TASK:
Each entry below should be echoed exactly, with pictures omitted.

START EXTRACTED ENTRIES

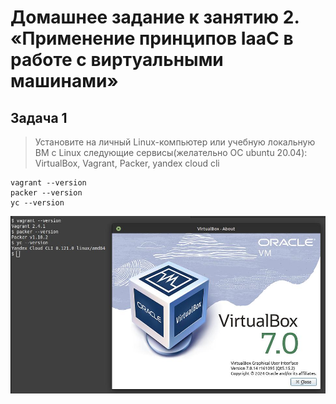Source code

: # Домашнее задание к занятию 2. «Применение принципов IaaC в работе с виртуальными машинами»



## Задача 1


> Установите на личный Linux-компьютер или учебную локальную ВМ с Linux следующие сервисы(желательно ОС ubuntu 20.04): VirtualBox, Vagrant, Packer, уandex cloud cli

```shell
vagrant --version
packer --version
yc --version
```

![Результат](files/virtd-02-1.jpg "Результат")
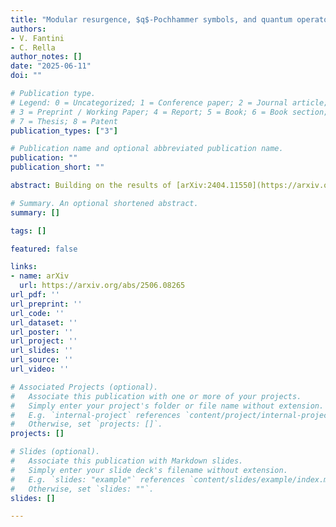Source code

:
 ```yaml
---
title: "Modular resurgence, $q$-Pochhammer symbols, and quantum operators from mirror curves"
authors:
- V. Fantini
- C. Rella
author_notes: []
date: "2025-06-11"
doi: ""

# Publication type.
# Legend: 0 = Uncategorized; 1 = Conference paper; 2 = Journal article;
# 3 = Preprint / Working Paper; 4 = Report; 5 = Book; 6 = Book section;
# 7 = Thesis; 8 = Patent
publication_types: ["3"]

# Publication name and optional abbreviated publication name.
publication: ""
publication_short: ""

abstract: Building on the results of [arXiv:2404.11550](https://arxiv.org/abs/2404.11550) and [arXiv:2404.10695](https://arxiv.org/abs/2404.10695), we study the resurgence of $q$-Pochhammer symbols and determine their summability and quantum modularity properties. We construct a new, infinite family of pairs of modular resurgent series from the asymptotic expansions of sums of $q$-Pochhammer symbols weighted by suitable Dirichlet characters. These weighted sums fit into the modular resurgence paradigm and provide further evidence supporting our conjectures in [arXiv:2404.11550](https://arxiv.org/abs/2404.11550). In the context of the topological string/spectral theory correspondence for toric Calabi-Yau threefolds, Kashaev and Mariño proved that the spectral traces of canonical quantum operators associated with local weighted projective planes can be expressed as sums of $q$-Pochhammer symbols. Exploiting this relation, we show that an exact strong-weak resurgent symmetry, first observed by the second author in [arXiv:2212.10606](https://arxiv.org/abs/2212.10606) and fully formalized in [arXiv:2404.10695](https://arxiv.org/abs/2404.10695) for local $\mathbb{P}^2$, applies to all local $\mathbb{P}^{m,n}$, albeit stripped of some of the underlying number-theoretic properties. Under some assumptions, these properties are restored when considering linear combinations of the spectral traces that reproduce the weighted sums above.

# Summary. An optional shortened abstract.
summary: []

tags: []

featured: false

links:
- name: arXiv
  url: https://arxiv.org/abs/2506.08265
url_pdf: '' 
url_preprint: '' 
url_code: ''
url_dataset: ''
url_poster: ''
url_project: ''
url_slides: ''
url_source: ''
url_video: ''

# Associated Projects (optional).
#   Associate this publication with one or more of your projects.
#   Simply enter your project's folder or file name without extension.
#   E.g. `internal-project` references `content/project/internal-project/index.md`.
#   Otherwise, set `projects: []`.
projects: []

# Slides (optional).
#   Associate this publication with Markdown slides.
#   Simply enter your slide deck's filename without extension.
#   E.g. `slides: "example"` references `content/slides/example/index.md`.
#   Otherwise, set `slides: ""`.
slides: []

---
```

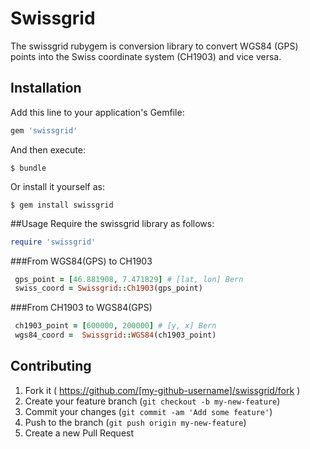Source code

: # Swissgrid

The swissgrid rubygem is conversion library to convert WGS84 (GPS) points into the Swiss coordinate system (CH1903)
and vice versa.


## Installation

Add this line to your application's Gemfile:

```ruby
gem 'swissgrid'
```

And then execute:

    $ bundle

Or install it yourself as:

    $ gem install swissgrid

##Usage
Require the swissgrid library as follows:
```ruby
require 'swissgrid'
```
###From WGS84(GPS) to CH1903

```ruby
 gps_point = [46.881908, 7.471829] # [lat, lon] Bern
 swiss_coord = Swissgrid::Ch1903(gps_point)
```
###From CH1903 to WGS84(GPS)
```ruby
 ch1903_point = [600000, 200000] # [y, x] Bern
 wgs84_coord =  Swissgrid::WGS84(ch1903_point)
```

## Contributing

1. Fork it ( https://github.com/[my-github-username]/swissgrid/fork )
2. Create your feature branch (`git checkout -b my-new-feature`)
3. Commit your changes (`git commit -am 'Add some feature'`)
4. Push to the branch (`git push origin my-new-feature`)
5. Create a new Pull Request
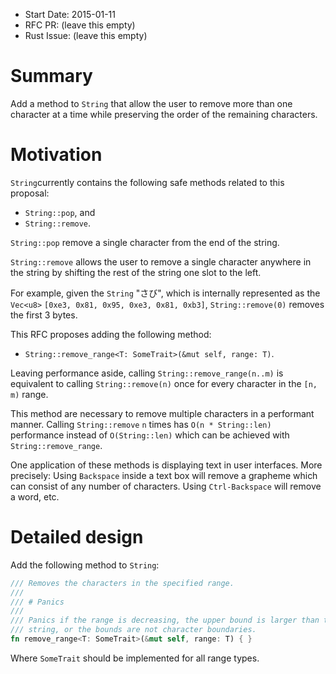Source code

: - Start Date: 2015-01-11
- RFC PR: (leave this empty)
- Rust Issue: (leave this empty)

# Summary

Add a method to `String` that allow the user to remove more than
one character at a time while preserving the order of the remaining
characters.

# Motivation

`String`currently contains the following safe methods related to this proposal:

- `String::pop`, and
- `String::remove`.

`String::pop` remove a single character from the end of the string.

`String::remove` allows the user to remove a single character anywhere in the string by shifting the rest of the string one slot to the left.

For example, given the `String` "さび", which is internally represented as the
`Vec<u8>` `[0xe3, 0x81, 0x95, 0xe3, 0x81, 0xb3]`, `String::remove(0)` removes
the first 3 bytes.

This RFC proposes adding the following method:

- `String::remove_range<T: SomeTrait>(&mut self, range: T)`.

Leaving performance aside, calling `String::remove_range(n..m)` is equivalent
to calling `String::remove(n)` once for every character in the `[n, m)` range.

This method are necessary to remove multiple characters in a performant manner.
Calling `String::remove` `n` times has `O(n * String::len)` performance instead of
`O(String::len)` which can be achieved with `String::remove_range`.

One application of these methods is displaying text in user interfaces. More
precisely: Using `Backspace` inside a text box will remove a grapheme which can
consist of any number of characters. Using `Ctrl-Backspace` will remove a word, etc.

# Detailed design

Add the following method to `String`:

```rust
/// Removes the characters in the specified range.
///
/// # Panics
///
/// Panics if the range is decreasing, the upper bound is larger than the length of the
/// string, or the bounds are not character boundaries.
fn remove_range<T: SomeTrait>(&mut self, range: T) { }
```

Where `SomeTrait` should be implemented for all range types.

END EXTRACTED ENTRIES

ANSWER BELOW:
Source code

: # Домашнее задание к занятию 2. «Применение принципов IaaC в работе с виртуальными машинами»



## Задача 1


> Установите на личный Linux-компьютер или учебную локальную ВМ с Linux следующие сервисы(желательно ОС ubuntu 20.04): VirtualBox, Vagrant, Packer, уandex cloud cli

```shell
vagrant --version
packer --version
yc --version
```

![Результат](files/virtd-02-1.jpg "Результат")
Source code

:
 ```yaml
---
title: "Modular resurgence, $q$-Pochhammer symbols, and quantum operators from mirror curves"
authors:
- V. Fantini
- C. Rella
author_notes: []
date: "2025-06-11"
doi: ""

# Publication type.
# Legend: 0 = Uncategorized; 1 = Conference paper; 2 = Journal article;
# 3 = Preprint / Working Paper; 4 = Report; 5 = Book; 6 = Book section;
# 7 = Thesis; 8 = Patent
publication_types: ["3"]

# Publication name and optional abbreviated publication name.
publication: ""
publication_short: ""

abstract: Building on the results of [arXiv:2404.11550](https://arxiv.org/abs/2404.11550) and [arXiv:2404.10695](https://arxiv.org/abs/2404.10695), we study the resurgence of $q$-Pochhammer symbols and determine their summability and quantum modularity properties. We construct a new, infinite family of pairs of modular resurgent series from the asymptotic expansions of sums of $q$-Pochhammer symbols weighted by suitable Dirichlet characters. These weighted sums fit into the modular resurgence paradigm and provide further evidence supporting our conjectures in [arXiv:2404.11550](https://arxiv.org/abs/2404.11550). In the context of the topological string/spectral theory correspondence for toric Calabi-Yau threefolds, Kashaev and Mariño proved that the spectral traces of canonical quantum operators associated with local weighted projective planes can be expressed as sums of $q$-Pochhammer symbols. Exploiting this relation, we show that an exact strong-weak resurgent symmetry, first observed by the second author in [arXiv:2212.10606](https://arxiv.org/abs/2212.10606) and fully formalized in [arXiv:2404.10695](https://arxiv.org/abs/2404.10695) for local $\mathbb{P}^2$, applies to all local $\mathbb{P}^{m,n}$, albeit stripped of some of the underlying number-theoretic properties. Under some assumptions, these properties are restored when considering linear combinations of the spectral traces that reproduce the weighted sums above.

# Summary. An optional shortened abstract.
summary: []

tags: []

featured: false

links:
- name: arXiv
  url: https://arxiv.org/abs/2506.08265
url_pdf: '' 
url_preprint: '' 
url_code: ''
url_dataset: ''
url_poster: ''
url_project: ''
url_slides: ''
url_source: ''
url_video: ''

# Associated Projects (optional).
#   Associate this publication with one or more of your projects.
#   Simply enter your project's folder or file name without extension.
#   E.g. `internal-project` references `content/project/internal-project/index.md`.
#   Otherwise, set `projects: []`.
projects: []

# Slides (optional).
#   Associate this publication with Markdown slides.
#   Simply enter your slide deck's filename without extension.
#   E.g. `slides: "example"` references `content/slides/example/index.md`.
#   Otherwise, set `slides: ""`.
slides: []

---
```

Source code

: # Swissgrid

The swissgrid rubygem is conversion library to convert WGS84 (GPS) points into the Swiss coordinate system (CH1903)
and vice versa.


## Installation

Add this line to your application's Gemfile:

```ruby
gem 'swissgrid'
```

And then execute:

    $ bundle

Or install it yourself as:

    $ gem install swissgrid

##Usage
Require the swissgrid library as follows:
```ruby
require 'swissgrid'
```
###From WGS84(GPS) to CH1903

```ruby
 gps_point = [46.881908, 7.471829] # [lat, lon] Bern
 swiss_coord = Swissgrid::Ch1903(gps_point)
```
###From CH1903 to WGS84(GPS)
```ruby
 ch1903_point = [600000, 200000] # [y, x] Bern
 wgs84_coord =  Swissgrid::WGS84(ch1903_point)
```

## Contributing

1. Fork it ( https://github.com/[my-github-username]/swissgrid/fork )
2. Create your feature branch (`git checkout -b my-new-feature`)
3. Commit your changes (`git commit -am 'Add some feature'`)
4. Push to the branch (`git push origin my-new-feature`)
5. Create a new Pull Request
Source code

: - Start Date: 2015-01-11
- RFC PR: (leave this empty)
- Rust Issue: (leave this empty)

# Summary

Add a method to `String` that allow the user to remove more than
one character at a time while preserving the order of the remaining
characters.

# Motivation

`String`currently contains the following safe methods related to this proposal:

- `String::pop`, and
- `String::remove`.

`String::pop` remove a single character from the end of the string.

`String::remove` allows the user to remove a single character anywhere in the string by shifting the rest of the string one slot to the left.

For example, given the `String` "さび", which is internally represented as the
`Vec<u8>` `[0xe3, 0x81, 0x95, 0xe3, 0x81, 0xb3]`, `String::remove(0)` removes
the first 3 bytes.

This RFC proposes adding the following method:

- `String::remove_range<T: SomeTrait>(&mut self, range: T)`.

Leaving performance aside, calling `String::remove_range(n..m)` is equivalent
to calling `String::remove(n)` once for every character in the `[n, m)` range.

This method are necessary to remove multiple characters in a performant manner.
Calling `String::remove` `n` times has `O(n * String::len)` performance instead of
`O(String::len)` which can be achieved with `String::remove_range`.

One application of these methods is displaying text in user interfaces. More
precisely: Using `Backspace` inside a text box will remove a grapheme which can
consist of any number of characters. Using `Ctrl-Backspace` will remove a word, etc.

# Detailed design

Add the following method to `String`:

```rust
/// Removes the characters in the specified range.
///
/// # Panics
///
/// Panics if the range is decreasing, the upper bound is larger than the length of the
/// string, or the bounds are not character boundaries.
fn remove_range<T: SomeTrait>(&mut self, range: T) { }
```

Where `SomeTrait` should be implemented for all range types.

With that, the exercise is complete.